> [Assigned task]: Each entry is to be output precisely as it appears.

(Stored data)
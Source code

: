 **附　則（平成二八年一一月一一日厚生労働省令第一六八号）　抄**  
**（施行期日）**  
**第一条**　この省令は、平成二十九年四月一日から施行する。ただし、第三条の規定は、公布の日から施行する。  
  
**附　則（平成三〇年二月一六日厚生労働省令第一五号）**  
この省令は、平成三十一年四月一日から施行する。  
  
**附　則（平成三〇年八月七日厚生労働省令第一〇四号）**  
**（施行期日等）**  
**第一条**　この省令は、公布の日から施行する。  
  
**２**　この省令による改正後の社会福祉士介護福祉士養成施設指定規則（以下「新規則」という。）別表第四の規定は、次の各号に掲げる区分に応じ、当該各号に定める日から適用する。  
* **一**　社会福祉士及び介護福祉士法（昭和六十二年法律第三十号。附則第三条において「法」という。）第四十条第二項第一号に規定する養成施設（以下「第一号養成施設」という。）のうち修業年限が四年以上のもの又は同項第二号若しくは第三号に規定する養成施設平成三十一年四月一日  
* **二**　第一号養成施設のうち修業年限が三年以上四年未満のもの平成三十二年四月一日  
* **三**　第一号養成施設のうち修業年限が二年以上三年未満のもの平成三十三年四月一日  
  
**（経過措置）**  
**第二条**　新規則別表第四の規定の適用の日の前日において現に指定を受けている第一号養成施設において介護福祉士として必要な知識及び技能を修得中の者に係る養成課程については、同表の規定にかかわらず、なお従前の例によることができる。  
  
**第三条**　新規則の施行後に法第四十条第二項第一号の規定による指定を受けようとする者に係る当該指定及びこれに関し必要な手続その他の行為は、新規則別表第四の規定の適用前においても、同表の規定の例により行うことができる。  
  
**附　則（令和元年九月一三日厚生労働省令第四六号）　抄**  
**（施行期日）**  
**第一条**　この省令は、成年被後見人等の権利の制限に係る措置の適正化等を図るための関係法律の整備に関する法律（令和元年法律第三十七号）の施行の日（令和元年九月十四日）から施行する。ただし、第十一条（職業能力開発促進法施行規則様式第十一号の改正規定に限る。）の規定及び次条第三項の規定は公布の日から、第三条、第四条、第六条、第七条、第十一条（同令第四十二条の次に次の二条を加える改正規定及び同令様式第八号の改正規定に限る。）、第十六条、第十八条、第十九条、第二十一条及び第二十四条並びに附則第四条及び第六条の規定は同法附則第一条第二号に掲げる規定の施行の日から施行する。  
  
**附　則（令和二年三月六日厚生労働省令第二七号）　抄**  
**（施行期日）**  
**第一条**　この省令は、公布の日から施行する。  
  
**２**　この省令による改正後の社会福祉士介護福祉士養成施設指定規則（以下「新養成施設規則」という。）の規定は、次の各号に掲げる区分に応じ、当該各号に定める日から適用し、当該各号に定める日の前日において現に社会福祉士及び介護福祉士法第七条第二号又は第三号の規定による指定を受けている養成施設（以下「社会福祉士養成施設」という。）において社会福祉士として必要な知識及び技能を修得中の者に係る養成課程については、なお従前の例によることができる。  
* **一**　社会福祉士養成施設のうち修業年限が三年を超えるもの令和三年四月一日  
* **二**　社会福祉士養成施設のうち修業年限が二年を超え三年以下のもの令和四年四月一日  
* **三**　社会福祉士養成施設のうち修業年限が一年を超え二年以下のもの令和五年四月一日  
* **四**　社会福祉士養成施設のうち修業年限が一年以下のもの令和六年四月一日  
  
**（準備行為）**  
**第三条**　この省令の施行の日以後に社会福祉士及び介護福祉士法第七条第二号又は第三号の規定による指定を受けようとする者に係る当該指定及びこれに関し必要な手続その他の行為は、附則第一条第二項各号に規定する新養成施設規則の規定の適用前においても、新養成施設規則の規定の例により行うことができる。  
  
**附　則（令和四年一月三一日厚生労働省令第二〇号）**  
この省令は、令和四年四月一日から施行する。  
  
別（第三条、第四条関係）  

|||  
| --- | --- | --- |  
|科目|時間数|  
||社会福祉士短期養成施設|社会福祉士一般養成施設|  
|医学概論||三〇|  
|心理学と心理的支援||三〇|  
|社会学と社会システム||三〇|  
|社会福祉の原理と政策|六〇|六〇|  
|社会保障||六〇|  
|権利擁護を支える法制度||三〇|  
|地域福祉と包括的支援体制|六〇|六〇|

> [Output for this task]:
Source code

: **附　則（平成二八年一一月一一日厚生労働省令第一六八号）　抄**  
**（施行期日）**  
**第一条**　この省令は、平成二十九年四月一日から施行する。ただし、第三条の規定は、公布の日から施行する。  
  
**附　則（平成三〇年二月一六日厚生労働省令第一五号）**  
この省令は、平成三十一年四月一日から施行する。  
  
**附　則（平成三〇年八月七日厚生労働省令第一〇四号）**  
**（施行期日等）**  
**第一条**　この省令は、公布の日から施行する。  
  
**２**　この省令による改正後の社会福祉士介護福祉士養成施設指定規則（以下「新規則」という。）別表第四の規定は、次の各号に掲げる区分に応じ、当該各号に定める日から適用する。  
* **一**　社会福祉士及び介護福祉士法（昭和六十二年法律第三十号。附則第三条において「法」という。）第四十条第二項第一号に規定する養成施設（以下「第一号養成施設」という。）のうち修業年限が四年以上のもの又は同項第二号若しくは第三号に規定する養成施設平成三十一年四月一日  
* **二**　第一号養成施設のうち修業年限が三年以上四年未満のもの平成三十二年四月一日  
* **三**　第一号養成施設のうち修業年限が二年以上三年未満のもの平成三十三年四月一日  
  
**（経過措置）**  
**第二条**　新規則別表第四の規定の適用の日の前日において現に指定を受けている第一号養成施設において介護福祉士として必要な知識及び技能を修得中の者に係る養成課程については、同表の規定にかかわらず、なお従前の例によることができる。  
  
**第三条**　新規則の施行後に法第四十条第二項第一号の規定による指定を受けようとする者に係る当該指定及びこれに関し必要な手続その他の行為は、新規則別表第四の規定の適用前においても、同表の規定の例により行うことができる。  
  
**附　則（令和元年九月一三日厚生労働省令第四六号）　抄**  
**（施行期日）**  
**第一条**　この省令は、成年被後見人等の権利の制限に係る措置の適正化等を図るための関係法律の整備に関する法律（令和元年法律第三十七号）の施行の日（令和元年九月十四日）から施行する。ただし、第十一条（職業能力開発促進法施行規則様式第十一号の改正規定に限る。）の規定及び次条第三項の規定は公布の日から、第三条、第四条、第六条、第七条、第十一条（同令第四十二条の次に次の二条を加える改正規定及び同令様式第八号の改正規定に限る。）、第十六条、第十八条、第十九条、第二十一条及び第二十四条並びに附則第四条及び第六条の規定は同法附則第一条第二号に掲げる規定の施行の日から施行する。  
  
**附　則（令和二年三月六日厚生労働省令第二七号）　抄**  
**（施行期日）**  
**第一条**　この省令は、公布の日から施行する。  
  
**２**　この省令による改正後の社会福祉士介護福祉士養成施設指定規則（以下「新養成施設規則」という。）の規定は、次の各号に掲げる区分に応じ、当該各号に定める日から適用し、当該各号に定める日の前日において現に社会福祉士及び介護福祉士法第七条第二号又は第三号の規定による指定を受けている養成施設（以下「社会福祉士養成施設」という。）において社会福祉士として必要な知識及び技能を修得中の者に係る養成課程については、なお従前の例によることができる。  
* **一**　社会福祉士養成施設のうち修業年限が三年を超えるもの令和三年四月一日  
* **二**　社会福祉士養成施設のうち修業年限が二年を超え三年以下のもの令和四年四月一日  
* **三**　社会福祉士養成施設のうち修業年限が一年を超え二年以下のもの令和五年四月一日  
* **四**　社会福祉士養成施設のうち修業年限が一年以下のもの令和六年四月一日  
  
**（準備行為）**  
**第三条**　この省令の施行の日以後に社会福祉士及び介護福祉士法第七条第二号又は第三号の規定による指定を受けようとする者に係る当該指定及びこれに関し必要な手続その他の行為は、附則第一条第二項各号に規定する新養成施設規則の規定の適用前においても、新養成施設規則の規定の例により行うことができる。  
  
**附　則（令和四年一月三一日厚生労働省令第二〇号）**  
この省令は、令和四年四月一日から施行する。  
  
別（第三条、第四条関係）  

|||  
| --- | --- | --- |  
|科目|時間数|  
||社会福祉士短期養成施設|社会福祉士一般養成施設|  
|医学概論||三〇|  
|心理学と心理的支援||三〇|  
|社会学と社会システム||三〇|  
|社会福祉の原理と政策|六〇|六〇|  
|社会保障||六〇|  
|権利擁護を支える法制度||三〇|  
|地域福祉と包括的支援体制|六〇|六〇|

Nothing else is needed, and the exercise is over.